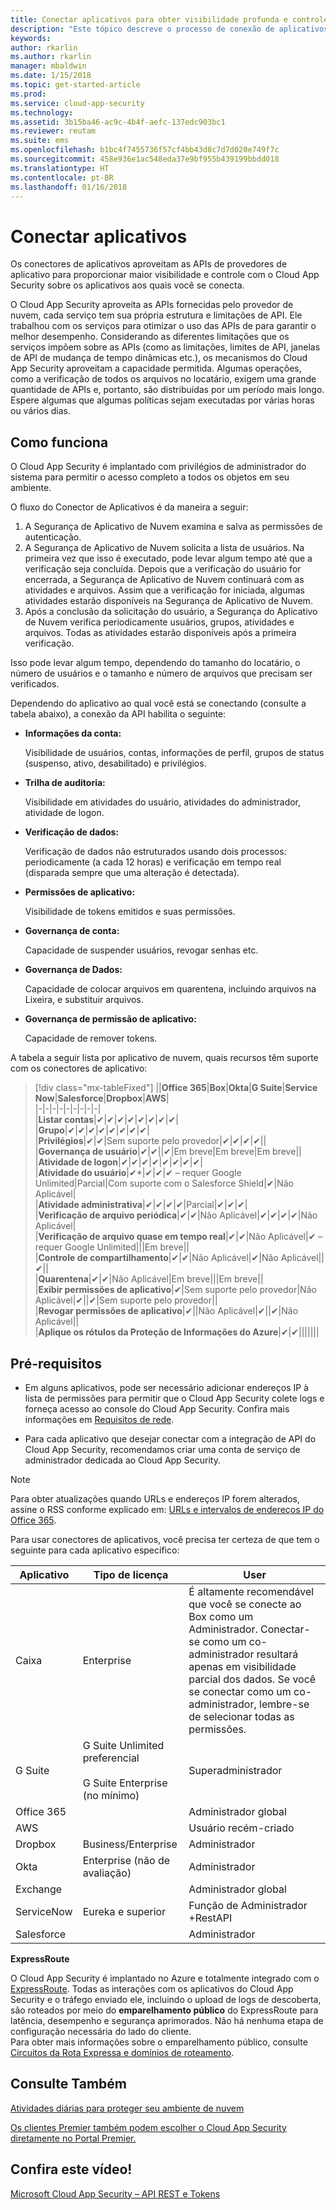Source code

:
 ```yaml
---
title: Conectar aplicativos para obter visibilidade profunda e controle com o Cloud App Security | Microsoft Docs
description: "Este tópico descreve o processo de conexão de aplicativos com conectores de API, para aplicativos na nuvem da sua organização."
keywords: 
author: rkarlin
ms.author: rkarlin
manager: mbaldwin
ms.date: 1/15/2018
ms.topic: get-started-article
ms.prod: 
ms.service: cloud-app-security
ms.technology: 
ms.assetid: 3b15ba46-ac9c-4b4f-aefc-137edc903bc1
ms.reviewer: reutam
ms.suite: ems
ms.openlocfilehash: b1bc4f7455736f57cf4bb43d8c7d7d020e749f7c
ms.sourcegitcommit: 458e936e1ac548eda37e9bf955b439199bbdd018
ms.translationtype: HT
ms.contentlocale: pt-BR
ms.lasthandoff: 01/16/2018
---
```

# <a name="connect-apps"></a>Conectar aplicativos 
Os conectores de aplicativos aproveitam as APIs de provedores de aplicativo para proporcionar maior visibilidade e controle com o Cloud App Security sobre os aplicativos aos quais você se conecta.  
  
O Cloud App Security aproveita as APIs fornecidas pelo provedor de nuvem, cada serviço tem sua própria estrutura e limitações de API. Ele trabalhou com os serviços para otimizar o uso das APIs de para garantir o melhor desempenho. Considerando as diferentes limitações que os serviços impõem sobre as APIs (como as limitações, limites de API, janelas de API de mudança de tempo dinâmicas etc.), os mecanismos do Cloud App Security aproveitam a capacidade permitida. Algumas operações, como a verificação de todos os arquivos no locatário, exigem uma grande quantidade de APIs e, portanto, são distribuídas por um período mais longo. Espere algumas que algumas políticas sejam executadas por várias horas ou vários dias.  
  
## <a name="how-it-works"></a>Como funciona  
O Cloud App Security é implantado com privilégios de administrador do sistema para permitir o acesso completo a todos os objetos em seu ambiente.  
  
O fluxo do Conector de Aplicativos é da maneira a seguir:
1. A Segurança de Aplicativo de Nuvem examina e salva as permissões de autenticação.
2.  A Segurança de Aplicativo de Nuvem solicita a lista de usuários. Na primeira vez que isso é executado, pode levar algum tempo até que a verificação seja concluída. Depois que a verificação do usuário for encerrada, a Segurança de Aplicativo de Nuvem continuará com as atividades e arquivos. Assim que a verificação for iniciada, algumas atividades estarão disponíveis na Segurança de Aplicativo de Nuvem. 
4. Após a conclusão da solicitação do usuário, a Segurança do Aplicativo de Nuvem verifica periodicamente usuários, grupos, atividades e arquivos. Todas as atividades estarão disponíveis após a primeira verificação. 
 
Isso pode levar algum tempo, dependendo do tamanho do locatário, o número de usuários e o tamanho e número de arquivos que precisam ser verificados. 
 
Dependendo do aplicativo ao qual você está se conectando (consulte a tabela abaixo), a conexão da API habilita o seguinte:  
  
-   **Informações da conta:**  
  
     Visibilidade de usuários, contas, informações de perfil, grupos de status (suspenso, ativo, desabilitado) e privilégios.  
  
-   **Trilha de auditoria:**  
  
     Visibilidade em atividades do usuário, atividades do administrador, atividade de logon.  
  
-   **Verificação de dados:**  
  
     Verificação de dados não estruturados usando dois processos: periodicamente (a cada 12 horas) e verificação em tempo real (disparada sempre que uma alteração é detectada).  
  
-   **Permissões de aplicativo:**  
  
     Visibilidade de tokens emitidos e suas permissões.  
  
-   **Governança de conta:**  
  
     Capacidade de suspender usuários, revogar senhas etc.  
  
-   **Governança de Dados:**  
  
     Capacidade de colocar arquivos em quarentena, incluindo arquivos na Lixeira, e substituir arquivos.  
  
-   **Governança de permissão de aplicativo:**  
  
     Capacidade de remover tokens.  
  
A tabela a seguir lista por aplicativo de nuvem, quais recursos têm suporte com os conectores de aplicativo:  

> [!div class="mx-tableFixed"]
||**Office 365**|**Box**|**Okta**|**G Suite**|**Service Now**|**Salesforce**|**Dropbox**|**AWS**|  
|-|-|-|-|-|-|-|-|-|  
|**Listar contas**|✔|✔|✔|✔|✔|✔|✔|✔|  
|**Grupo**|✔|✔|✔|✔|✔|✔|✔|✔|  
|**Privilégios**|✔|✔|Sem suporte pelo provedor|✔|✔|✔|✔||  
|**Governança de usuário**|✔|✔||✔|Em breve|Em breve|Em breve||  
|**Atividade de logon**|✔|✔|✔|✔|✔|✔|✔|✔|  
|**Atividade do usuário**|✔*|✔|✔|✔ – requer Google Unlimited|Parcial|Com suporte com o Salesforce Shield|✔|Não Aplicável|  
|**Atividade administrativa**|✔|✔|✔|✔|Parcial|✔|✔|✔|  
|**Verificação de arquivo periódica**|✔|✔|Não Aplicável|✔|✔|✔|✔|Não Aplicável|  
|**Verificação de arquivo quase em tempo real**|✔|✔|Não Aplicável|✔ – requer Google Unlimited|||Em breve||  
|**Controle de compartilhamento**|✔|✔|Não Aplicável|✔|Não Aplicável||✔||  
|**Quarentena**|✔|✔|Não Aplicável|Em breve|||Em breve||  
|**Exibir permissões de aplicativo**|✔|Sem suporte pelo provedor|Não Aplicável|✔||✔|Sem suporte pelo provedor||  
|**Revogar permissões de aplicativo**|✔||Não Aplicável|✔||✔|Não Aplicável||  
|**Aplique os rótulos da Proteção de Informações do Azure**|✔|✔|||||||  
  
## <a name="prerequisites"></a>Pré-requisitos  

- Em alguns aplicativos, pode ser necessário adicionar endereços IP à lista de permissões para permitir que o Cloud App Security colete logs e forneça acesso ao console do Cloud App Security. Confira mais informações em [Requisitos de rede](network-requirements.md).

- Para cada aplicativo que desejar conectar com a integração de API do Cloud App Security, recomendamos criar uma conta de serviço de administrador dedicada ao Cloud App Security.  
  
> [!NOTE]  
>  Para obter atualizações quando URLs e endereços IP forem alterados, assine o RSS conforme explicado em: [URLs e intervalos de endereços IP do Office 365](https://support.office.com/article/Office-365-URLs-and-IP-address-ranges-8548a211-3fe7-47cb-abb1-355ea5aa88a2).  
  
Para usar conectores de aplicativos, você precisa ter certeza de que tem o seguinte para cada aplicativo específico:  
  
|Aplicativo|Tipo de licença|User|  
|---------|------------------|----------|  
|Caixa|Enterprise|É altamente recomendável que você se conecte ao Box como um Administrador. Conectar-se como um co-administrador resultará apenas em visibilidade parcial dos dados. Se você se conectar como um co-administrador, lembre-se de selecionar todas as permissões.|  
|G Suite|G Suite Unlimited preferencial<br /><br /> G Suite Enterprise (no mínimo)|Superadministrador|  
|Office 365||Administrador global|  
|AWS||Usuário recém-criado|  
|Dropbox|Business/Enterprise|Administrador|  
|Okta|Enterprise (não de avaliação)|Administrador|  
|Exchange||Administrador global|  
|ServiceNow|Eureka e superior|Função de Administrador +RestAPI|  
|Salesforce||Administrador|  
  

**ExpressRoute**  
  
O Cloud App Security é implantado no Azure e totalmente integrado com o [ExpressRoute](https://azure.microsoft.com/documentation/articles/expressroute-introduction/). Todas as interações com os aplicativos do Cloud App Security e o tráfego enviado ele, incluindo o upload de logs de descoberta, são roteados por meio do **emparelhamento público** do ExpressRoute para latência, desempenho e segurança aprimorados. Não há nenhuma etapa de configuração necessária do lado do cliente.  
Para obter mais informações sobre o emparelhamento público, consulte [Circuitos da Rota Expressa e domínios de roteamento](https://azure.microsoft.com/documentation/articles/expressroute-circuit-peerings/).  
  
## <a name="see-also"></a>Consulte Também  
[Atividades diárias para proteger seu ambiente de nuvem](daily-activities-to-protect-your-cloud-environment.md)   

[Os clientes Premier também podem escolher o Cloud App Security diretamente no Portal Premier.](https://premier.microsoft.com/)  
  

## <a name="check-out-this-video"></a>Confira este vídeo!
[Microsoft Cloud App Security – API REST e Tokens](https://channel9.msdn.com/Shows/Microsoft-Security/Microsoft-Cloud-App-Security--REST-APIs-and-Tokens)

YOUR INSTRUCTIONS >> Whenever the string "conexão" occurs in a line of the entries above, copy that line.

RESPONSE AREA >>
description: "Este tópico descreve o processo de conexão de aplicativos com conectores de API, para aplicativos na nuvem da sua organização."
Dependendo do aplicativo ao qual você está se conectando (consulte a tabela abaixo), a conexão da API habilita o seguinte:  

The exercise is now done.